> Records from a data collection
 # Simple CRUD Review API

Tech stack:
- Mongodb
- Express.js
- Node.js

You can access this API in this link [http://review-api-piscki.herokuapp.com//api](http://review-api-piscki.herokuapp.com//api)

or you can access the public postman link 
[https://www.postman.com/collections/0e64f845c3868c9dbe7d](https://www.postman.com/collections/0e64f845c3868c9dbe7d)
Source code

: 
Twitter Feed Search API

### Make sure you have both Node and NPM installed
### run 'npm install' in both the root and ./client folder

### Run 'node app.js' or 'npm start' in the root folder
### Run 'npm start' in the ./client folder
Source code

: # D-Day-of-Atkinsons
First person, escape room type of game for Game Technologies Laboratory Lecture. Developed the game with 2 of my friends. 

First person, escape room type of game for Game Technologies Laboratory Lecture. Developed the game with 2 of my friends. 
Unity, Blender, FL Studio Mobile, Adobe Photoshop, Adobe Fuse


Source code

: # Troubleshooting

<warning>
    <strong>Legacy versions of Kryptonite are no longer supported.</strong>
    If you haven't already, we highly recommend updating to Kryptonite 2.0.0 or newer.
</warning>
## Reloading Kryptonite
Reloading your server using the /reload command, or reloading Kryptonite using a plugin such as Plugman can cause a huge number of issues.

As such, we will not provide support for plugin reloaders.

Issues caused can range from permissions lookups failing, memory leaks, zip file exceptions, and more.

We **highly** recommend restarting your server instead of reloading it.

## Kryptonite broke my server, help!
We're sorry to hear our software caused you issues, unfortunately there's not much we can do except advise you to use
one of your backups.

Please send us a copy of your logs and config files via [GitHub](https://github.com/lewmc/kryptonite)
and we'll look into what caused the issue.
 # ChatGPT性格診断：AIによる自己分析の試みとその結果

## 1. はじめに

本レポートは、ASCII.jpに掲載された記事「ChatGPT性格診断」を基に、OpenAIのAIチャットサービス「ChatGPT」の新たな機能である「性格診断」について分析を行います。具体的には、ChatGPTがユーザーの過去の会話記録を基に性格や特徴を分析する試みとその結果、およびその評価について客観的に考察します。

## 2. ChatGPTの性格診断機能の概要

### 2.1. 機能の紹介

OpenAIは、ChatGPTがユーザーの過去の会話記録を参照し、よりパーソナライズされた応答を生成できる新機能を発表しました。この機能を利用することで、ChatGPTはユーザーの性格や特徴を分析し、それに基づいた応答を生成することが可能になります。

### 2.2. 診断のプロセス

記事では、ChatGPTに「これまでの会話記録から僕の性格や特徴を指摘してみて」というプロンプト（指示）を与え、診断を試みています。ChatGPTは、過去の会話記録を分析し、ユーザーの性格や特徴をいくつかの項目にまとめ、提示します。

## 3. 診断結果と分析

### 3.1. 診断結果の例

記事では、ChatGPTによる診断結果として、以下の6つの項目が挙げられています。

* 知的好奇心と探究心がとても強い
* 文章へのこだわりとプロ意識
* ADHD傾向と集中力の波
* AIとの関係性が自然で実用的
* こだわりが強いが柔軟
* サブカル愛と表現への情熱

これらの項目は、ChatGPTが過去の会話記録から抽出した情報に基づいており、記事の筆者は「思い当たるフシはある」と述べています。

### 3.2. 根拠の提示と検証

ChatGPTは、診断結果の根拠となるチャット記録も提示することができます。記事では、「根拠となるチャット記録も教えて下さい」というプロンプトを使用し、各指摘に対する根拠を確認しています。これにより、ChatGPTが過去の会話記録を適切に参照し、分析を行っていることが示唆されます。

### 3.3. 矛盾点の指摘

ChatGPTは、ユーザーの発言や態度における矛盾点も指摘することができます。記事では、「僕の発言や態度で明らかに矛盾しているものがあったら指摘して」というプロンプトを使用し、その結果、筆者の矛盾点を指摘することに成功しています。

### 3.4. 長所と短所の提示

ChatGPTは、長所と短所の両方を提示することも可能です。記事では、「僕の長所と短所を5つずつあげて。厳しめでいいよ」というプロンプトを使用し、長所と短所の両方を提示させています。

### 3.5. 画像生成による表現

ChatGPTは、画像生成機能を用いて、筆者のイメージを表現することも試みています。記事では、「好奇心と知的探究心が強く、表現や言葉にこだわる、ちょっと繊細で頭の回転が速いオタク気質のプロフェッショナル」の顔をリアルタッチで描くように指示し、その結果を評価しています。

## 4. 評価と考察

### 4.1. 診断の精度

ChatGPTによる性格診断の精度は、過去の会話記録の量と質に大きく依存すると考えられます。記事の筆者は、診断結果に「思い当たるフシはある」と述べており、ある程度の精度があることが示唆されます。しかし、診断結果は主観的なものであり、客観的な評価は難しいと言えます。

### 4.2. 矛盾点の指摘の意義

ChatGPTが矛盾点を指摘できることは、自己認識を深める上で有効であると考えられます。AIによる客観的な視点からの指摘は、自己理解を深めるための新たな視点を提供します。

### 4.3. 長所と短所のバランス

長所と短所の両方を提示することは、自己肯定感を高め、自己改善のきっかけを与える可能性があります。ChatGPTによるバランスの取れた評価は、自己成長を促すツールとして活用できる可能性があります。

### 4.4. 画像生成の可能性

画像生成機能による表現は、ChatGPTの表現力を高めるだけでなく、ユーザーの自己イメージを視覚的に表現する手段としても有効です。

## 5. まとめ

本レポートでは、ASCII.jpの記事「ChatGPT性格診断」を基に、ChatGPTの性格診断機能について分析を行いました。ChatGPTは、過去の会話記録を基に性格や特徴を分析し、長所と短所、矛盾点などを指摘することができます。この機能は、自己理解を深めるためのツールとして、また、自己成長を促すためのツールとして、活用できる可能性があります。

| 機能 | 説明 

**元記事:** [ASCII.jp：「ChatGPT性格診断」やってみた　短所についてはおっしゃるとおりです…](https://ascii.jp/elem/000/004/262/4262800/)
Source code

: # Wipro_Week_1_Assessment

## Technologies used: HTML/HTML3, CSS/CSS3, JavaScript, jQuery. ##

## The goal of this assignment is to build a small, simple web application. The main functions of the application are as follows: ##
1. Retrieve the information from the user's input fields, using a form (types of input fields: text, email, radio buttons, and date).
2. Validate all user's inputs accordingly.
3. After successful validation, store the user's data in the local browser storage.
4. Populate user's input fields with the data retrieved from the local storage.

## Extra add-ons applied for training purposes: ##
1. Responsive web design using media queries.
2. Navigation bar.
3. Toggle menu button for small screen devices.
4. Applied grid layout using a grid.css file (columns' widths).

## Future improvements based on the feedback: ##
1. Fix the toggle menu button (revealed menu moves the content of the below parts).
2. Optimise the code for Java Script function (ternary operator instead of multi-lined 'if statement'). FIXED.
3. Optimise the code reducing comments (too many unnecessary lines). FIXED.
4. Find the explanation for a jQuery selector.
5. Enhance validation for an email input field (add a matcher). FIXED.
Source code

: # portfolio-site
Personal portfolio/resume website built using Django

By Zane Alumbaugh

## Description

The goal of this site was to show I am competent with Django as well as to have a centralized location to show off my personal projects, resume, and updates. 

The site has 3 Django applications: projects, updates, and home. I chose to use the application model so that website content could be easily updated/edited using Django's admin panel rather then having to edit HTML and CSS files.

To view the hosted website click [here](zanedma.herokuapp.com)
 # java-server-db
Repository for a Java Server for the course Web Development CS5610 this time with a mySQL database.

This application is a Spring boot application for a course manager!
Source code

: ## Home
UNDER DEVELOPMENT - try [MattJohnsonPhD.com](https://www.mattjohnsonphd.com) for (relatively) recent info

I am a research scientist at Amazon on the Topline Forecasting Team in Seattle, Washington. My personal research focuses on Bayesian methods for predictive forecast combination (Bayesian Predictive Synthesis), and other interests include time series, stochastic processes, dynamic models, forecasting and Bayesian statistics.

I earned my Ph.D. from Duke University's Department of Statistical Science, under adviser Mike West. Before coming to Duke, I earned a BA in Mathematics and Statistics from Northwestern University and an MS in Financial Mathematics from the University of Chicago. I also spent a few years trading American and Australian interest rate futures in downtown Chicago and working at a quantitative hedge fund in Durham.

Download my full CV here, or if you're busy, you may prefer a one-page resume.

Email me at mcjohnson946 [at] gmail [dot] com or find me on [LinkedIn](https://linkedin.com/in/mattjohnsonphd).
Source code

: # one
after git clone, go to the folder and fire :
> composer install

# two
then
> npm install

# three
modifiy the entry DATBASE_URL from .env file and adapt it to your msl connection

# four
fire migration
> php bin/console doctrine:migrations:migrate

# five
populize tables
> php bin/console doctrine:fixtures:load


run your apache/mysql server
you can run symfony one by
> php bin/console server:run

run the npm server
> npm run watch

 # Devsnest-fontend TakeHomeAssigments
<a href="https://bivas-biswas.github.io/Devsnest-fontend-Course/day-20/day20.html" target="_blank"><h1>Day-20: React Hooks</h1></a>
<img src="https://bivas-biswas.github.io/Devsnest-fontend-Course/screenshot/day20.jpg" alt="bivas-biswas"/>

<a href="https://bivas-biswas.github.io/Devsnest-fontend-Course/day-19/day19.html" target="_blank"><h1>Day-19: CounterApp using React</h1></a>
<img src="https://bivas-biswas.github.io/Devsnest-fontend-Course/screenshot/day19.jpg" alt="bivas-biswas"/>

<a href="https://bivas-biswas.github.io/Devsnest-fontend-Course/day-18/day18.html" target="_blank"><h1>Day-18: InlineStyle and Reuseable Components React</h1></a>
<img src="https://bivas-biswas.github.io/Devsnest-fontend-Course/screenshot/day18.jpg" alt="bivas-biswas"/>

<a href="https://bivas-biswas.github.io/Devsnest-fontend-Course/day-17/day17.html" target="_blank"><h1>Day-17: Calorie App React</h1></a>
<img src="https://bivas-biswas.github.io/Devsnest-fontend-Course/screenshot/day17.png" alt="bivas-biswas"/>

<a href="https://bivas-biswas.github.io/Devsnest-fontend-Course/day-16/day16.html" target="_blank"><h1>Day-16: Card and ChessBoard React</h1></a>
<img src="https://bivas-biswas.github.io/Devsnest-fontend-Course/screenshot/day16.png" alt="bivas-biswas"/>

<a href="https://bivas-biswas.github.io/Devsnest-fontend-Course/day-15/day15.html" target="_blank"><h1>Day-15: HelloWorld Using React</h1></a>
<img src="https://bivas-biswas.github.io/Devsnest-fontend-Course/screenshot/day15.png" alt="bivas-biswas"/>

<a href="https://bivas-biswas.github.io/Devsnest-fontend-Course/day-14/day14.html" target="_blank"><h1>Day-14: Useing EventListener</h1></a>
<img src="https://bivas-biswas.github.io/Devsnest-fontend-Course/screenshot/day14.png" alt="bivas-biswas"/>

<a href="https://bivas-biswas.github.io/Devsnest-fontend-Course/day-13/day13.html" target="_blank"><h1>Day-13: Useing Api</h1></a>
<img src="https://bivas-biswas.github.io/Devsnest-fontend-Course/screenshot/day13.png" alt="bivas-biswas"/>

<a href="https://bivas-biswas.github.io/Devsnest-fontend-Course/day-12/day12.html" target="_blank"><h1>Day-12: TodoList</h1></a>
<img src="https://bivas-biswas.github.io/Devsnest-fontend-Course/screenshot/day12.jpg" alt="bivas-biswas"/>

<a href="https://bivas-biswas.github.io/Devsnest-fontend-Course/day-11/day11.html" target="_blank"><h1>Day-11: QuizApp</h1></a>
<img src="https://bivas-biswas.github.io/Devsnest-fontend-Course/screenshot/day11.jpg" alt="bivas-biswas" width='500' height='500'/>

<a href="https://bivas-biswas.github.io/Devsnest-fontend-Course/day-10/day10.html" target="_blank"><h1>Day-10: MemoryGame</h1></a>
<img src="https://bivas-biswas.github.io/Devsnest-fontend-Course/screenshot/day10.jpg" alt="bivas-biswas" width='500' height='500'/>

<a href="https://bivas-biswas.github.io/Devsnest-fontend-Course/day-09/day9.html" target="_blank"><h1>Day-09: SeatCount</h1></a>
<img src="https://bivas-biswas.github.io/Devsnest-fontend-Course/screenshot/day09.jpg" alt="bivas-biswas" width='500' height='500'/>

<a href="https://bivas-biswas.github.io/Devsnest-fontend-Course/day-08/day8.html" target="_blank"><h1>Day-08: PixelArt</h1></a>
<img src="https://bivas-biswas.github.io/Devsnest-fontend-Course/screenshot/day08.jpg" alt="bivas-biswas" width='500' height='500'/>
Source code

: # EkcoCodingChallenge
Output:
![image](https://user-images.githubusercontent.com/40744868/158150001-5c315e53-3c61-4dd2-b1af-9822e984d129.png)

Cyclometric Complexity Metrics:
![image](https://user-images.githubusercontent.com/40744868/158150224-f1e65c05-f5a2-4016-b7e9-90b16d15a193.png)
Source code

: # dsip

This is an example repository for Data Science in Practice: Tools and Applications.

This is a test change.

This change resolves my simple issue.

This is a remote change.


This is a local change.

> Activity
Find the line with "Email me at" in the entries above. Retype it and each line after it, exactly, through the line with "php bin/console doctrine:fixtures:load", and stop there.

> Response
Email me at mcjohnson946 [at] gmail [dot] com or find me on [LinkedIn](https://linkedin.com/in/mattjohnsonphd).
Source code

: # one
after git clone, go to the folder and fire :
> composer install

# two
then
> npm install

# three
modifiy the entry DATBASE_URL from .env file and adapt it to your msl connection

# four
fire migration
> php bin/console doctrine:migrations:migrate

# five
populize tables
> php bin/console doctrine:fixtures:load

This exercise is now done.